---
categories:
- docs
- develop
- stack
- oss
- rs
- rc
- oss
- kubernetes
- clients
description: Improve reliability using the failover features of Jedis.
linkTitle: Geographic failover
title: Client-side geographic failover
topics:
- failover
- failback
- resilience
- health checks
- retries
relatedPages:
- /develop/clients/failover
scope: [client-specific, implementation]
weight: 50
---
Jedis supports [Client-side geographic failover](https://en.wikipedia.org/wiki/Failover)
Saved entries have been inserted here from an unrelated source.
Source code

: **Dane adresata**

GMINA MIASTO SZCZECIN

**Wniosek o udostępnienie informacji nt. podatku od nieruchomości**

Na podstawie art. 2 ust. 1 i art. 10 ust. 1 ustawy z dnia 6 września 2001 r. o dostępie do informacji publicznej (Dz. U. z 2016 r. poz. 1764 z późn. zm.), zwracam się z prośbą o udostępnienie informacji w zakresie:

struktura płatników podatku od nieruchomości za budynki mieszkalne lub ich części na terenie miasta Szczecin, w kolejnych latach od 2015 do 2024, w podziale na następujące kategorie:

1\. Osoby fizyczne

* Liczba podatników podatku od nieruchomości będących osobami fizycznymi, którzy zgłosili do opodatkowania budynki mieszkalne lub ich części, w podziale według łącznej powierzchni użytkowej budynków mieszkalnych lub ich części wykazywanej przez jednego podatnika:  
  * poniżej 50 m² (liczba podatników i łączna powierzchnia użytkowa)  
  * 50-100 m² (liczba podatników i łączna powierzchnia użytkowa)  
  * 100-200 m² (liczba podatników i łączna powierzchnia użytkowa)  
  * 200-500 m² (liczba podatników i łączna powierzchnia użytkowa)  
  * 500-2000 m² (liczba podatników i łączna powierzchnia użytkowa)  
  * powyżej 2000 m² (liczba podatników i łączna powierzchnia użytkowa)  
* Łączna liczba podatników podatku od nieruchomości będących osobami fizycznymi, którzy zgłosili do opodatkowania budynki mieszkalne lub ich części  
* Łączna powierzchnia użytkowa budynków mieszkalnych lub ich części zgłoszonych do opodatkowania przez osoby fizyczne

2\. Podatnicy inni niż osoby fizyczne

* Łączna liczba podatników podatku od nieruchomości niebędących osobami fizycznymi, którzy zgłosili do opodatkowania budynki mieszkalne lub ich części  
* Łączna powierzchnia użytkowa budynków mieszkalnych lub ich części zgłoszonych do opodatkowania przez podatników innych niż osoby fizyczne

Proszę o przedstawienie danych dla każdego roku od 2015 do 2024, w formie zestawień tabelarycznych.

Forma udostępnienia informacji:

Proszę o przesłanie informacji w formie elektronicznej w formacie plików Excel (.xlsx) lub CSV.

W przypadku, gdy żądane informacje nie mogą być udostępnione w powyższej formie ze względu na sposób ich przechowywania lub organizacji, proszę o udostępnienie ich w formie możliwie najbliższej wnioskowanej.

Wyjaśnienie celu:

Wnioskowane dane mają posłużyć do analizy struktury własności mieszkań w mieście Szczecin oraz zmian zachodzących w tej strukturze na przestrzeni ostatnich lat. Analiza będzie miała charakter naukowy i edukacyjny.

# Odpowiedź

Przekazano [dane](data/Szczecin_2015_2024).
to improve the availability of connections to Redis databases. This page explains
how to configure Jedis for failover. For an overview of the concepts,
see the main [Client-side geographic failover]({{< relref "/develop/clients/failover" >}}) page.
## Failover configuration
Jedis uses the [resilience4j](https://resilience4j.readme.io/docs/getting-started)
library to detect connection problems using a
[circuit breaker design pattern](https://en.wikipedia.org/wiki/Circuit_breaker_design_pattern).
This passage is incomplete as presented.